Return every line from the records below in which the word "dash" is found.

Items from a dataset:
------------------------------------------------------------------------
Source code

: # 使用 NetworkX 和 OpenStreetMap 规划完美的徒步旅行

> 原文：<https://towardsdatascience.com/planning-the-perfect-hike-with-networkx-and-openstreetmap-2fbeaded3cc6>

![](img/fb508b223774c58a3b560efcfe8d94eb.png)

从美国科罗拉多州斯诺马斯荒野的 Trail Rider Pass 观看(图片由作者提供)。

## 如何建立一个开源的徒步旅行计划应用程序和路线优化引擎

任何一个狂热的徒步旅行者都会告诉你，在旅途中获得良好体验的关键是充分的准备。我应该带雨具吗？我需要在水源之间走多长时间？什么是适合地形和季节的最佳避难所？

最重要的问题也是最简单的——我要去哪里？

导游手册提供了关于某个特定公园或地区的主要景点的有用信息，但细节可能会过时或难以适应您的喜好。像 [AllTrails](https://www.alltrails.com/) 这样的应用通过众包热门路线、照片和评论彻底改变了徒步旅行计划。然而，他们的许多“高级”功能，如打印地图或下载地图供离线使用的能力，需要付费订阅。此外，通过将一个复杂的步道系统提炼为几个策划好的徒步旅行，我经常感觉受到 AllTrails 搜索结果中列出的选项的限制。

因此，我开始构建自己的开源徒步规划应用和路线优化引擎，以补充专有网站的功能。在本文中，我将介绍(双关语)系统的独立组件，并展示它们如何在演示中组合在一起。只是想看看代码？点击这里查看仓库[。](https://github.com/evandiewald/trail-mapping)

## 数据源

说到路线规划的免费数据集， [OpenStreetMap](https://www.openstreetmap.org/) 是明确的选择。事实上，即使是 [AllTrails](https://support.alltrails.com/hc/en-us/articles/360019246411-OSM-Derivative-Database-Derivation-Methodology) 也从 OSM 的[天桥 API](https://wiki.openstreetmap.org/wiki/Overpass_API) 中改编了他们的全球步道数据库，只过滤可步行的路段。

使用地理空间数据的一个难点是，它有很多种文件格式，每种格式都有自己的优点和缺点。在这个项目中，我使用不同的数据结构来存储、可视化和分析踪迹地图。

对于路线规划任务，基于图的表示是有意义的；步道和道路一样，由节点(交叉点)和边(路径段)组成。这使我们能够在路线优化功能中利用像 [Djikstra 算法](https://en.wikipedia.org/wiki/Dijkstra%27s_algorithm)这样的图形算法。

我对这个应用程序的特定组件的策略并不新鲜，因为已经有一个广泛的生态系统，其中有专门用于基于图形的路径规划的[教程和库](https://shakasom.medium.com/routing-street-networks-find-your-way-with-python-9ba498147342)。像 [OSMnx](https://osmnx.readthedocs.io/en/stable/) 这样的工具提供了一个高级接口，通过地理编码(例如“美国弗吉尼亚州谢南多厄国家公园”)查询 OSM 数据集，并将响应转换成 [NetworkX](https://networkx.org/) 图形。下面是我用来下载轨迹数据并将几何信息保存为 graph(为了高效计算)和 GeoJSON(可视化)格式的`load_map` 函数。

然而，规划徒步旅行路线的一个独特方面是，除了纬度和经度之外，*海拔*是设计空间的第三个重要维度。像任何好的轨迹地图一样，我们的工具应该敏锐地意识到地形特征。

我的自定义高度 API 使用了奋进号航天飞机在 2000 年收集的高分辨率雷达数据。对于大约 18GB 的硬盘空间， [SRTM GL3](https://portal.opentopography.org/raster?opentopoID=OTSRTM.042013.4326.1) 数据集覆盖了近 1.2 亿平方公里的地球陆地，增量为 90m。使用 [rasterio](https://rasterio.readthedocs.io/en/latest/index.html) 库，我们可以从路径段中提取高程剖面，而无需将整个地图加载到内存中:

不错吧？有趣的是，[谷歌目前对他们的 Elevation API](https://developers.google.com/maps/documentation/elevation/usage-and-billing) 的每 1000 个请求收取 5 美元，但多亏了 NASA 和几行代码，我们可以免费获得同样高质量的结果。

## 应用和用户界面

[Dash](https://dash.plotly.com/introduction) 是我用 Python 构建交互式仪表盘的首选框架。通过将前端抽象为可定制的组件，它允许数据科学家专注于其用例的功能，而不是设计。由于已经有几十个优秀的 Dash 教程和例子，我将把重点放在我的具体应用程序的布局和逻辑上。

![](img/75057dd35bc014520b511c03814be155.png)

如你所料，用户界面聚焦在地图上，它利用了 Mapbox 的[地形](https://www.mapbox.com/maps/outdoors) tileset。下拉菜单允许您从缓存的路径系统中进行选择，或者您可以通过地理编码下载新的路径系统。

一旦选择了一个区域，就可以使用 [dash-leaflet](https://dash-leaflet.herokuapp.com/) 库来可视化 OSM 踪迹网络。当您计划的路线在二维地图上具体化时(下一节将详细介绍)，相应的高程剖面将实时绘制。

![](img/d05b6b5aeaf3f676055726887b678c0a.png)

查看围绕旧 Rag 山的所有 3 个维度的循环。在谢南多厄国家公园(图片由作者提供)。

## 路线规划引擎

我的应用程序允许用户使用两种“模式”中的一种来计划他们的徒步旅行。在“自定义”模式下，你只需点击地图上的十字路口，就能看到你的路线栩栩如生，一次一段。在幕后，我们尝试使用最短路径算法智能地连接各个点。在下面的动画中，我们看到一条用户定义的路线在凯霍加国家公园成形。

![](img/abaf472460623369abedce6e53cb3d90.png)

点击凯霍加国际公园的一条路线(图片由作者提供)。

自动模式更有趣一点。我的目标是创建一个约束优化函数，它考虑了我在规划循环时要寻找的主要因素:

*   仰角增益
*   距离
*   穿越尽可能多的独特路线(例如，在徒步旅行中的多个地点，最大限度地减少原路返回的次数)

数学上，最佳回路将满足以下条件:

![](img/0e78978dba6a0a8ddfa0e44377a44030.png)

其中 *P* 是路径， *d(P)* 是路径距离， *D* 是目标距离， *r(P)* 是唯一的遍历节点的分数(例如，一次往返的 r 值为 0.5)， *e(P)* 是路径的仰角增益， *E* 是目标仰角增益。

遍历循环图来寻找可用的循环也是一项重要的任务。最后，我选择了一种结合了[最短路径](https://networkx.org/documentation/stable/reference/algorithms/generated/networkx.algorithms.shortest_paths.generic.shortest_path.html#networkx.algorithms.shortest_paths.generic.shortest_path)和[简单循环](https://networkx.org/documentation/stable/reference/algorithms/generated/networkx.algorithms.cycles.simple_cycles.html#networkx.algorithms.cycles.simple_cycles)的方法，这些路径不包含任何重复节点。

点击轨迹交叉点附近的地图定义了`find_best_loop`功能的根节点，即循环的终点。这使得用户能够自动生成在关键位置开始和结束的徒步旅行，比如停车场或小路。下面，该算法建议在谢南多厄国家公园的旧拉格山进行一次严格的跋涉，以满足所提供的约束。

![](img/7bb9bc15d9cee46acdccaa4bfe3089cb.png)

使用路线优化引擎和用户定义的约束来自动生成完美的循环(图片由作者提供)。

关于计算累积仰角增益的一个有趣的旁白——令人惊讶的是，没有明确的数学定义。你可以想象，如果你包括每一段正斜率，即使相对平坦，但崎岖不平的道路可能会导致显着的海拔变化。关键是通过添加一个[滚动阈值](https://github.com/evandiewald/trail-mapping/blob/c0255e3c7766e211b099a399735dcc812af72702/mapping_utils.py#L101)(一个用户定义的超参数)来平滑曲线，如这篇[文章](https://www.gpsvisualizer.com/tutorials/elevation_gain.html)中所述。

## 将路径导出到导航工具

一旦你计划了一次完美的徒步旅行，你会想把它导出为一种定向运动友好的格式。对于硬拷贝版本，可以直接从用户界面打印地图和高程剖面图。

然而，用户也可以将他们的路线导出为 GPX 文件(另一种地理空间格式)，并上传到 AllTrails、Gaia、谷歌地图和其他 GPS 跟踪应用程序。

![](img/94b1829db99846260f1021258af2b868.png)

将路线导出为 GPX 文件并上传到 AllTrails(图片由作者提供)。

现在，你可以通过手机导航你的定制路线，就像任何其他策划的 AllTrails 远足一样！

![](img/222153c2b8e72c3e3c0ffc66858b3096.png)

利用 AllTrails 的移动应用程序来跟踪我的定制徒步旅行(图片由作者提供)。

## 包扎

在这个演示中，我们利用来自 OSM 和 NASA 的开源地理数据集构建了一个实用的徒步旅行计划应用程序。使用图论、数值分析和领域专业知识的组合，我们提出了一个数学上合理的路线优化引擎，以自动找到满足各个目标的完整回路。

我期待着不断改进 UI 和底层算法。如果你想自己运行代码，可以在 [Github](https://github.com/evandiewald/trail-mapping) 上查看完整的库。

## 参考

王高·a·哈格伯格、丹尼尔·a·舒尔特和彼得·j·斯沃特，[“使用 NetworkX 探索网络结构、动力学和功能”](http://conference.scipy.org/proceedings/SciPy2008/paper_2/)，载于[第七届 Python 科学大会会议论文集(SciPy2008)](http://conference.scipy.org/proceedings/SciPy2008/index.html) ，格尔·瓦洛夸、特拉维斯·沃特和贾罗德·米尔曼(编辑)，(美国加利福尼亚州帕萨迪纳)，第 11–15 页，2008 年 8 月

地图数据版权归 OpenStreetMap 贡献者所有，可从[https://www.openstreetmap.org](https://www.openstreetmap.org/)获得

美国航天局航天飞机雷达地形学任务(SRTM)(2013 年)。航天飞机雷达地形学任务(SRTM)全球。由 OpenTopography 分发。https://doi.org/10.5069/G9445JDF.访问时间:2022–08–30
------------------------------------------------------------------------
* Output below *
[Dash](https://dash.plotly.com/introduction) 是我用 Python 构建交互式仪表盘的首选框架。通过将前端抽象为可定制的组件，它允许数据科学家专注于其用例的功能，而不是设计。由于已经有几十个优秀的 Dash 教程和例子，我将把重点放在我的具体应用程序的布局和逻辑上。
一旦选择了一个区域，就可以使用 [dash-leaflet](https://dash-leaflet.herokuapp.com/) 库来可视化 OSM 踪迹网络。当您计划的路线在二维地图上具体化时(下一节将详细介绍)，相应的高程剖面将实时绘制。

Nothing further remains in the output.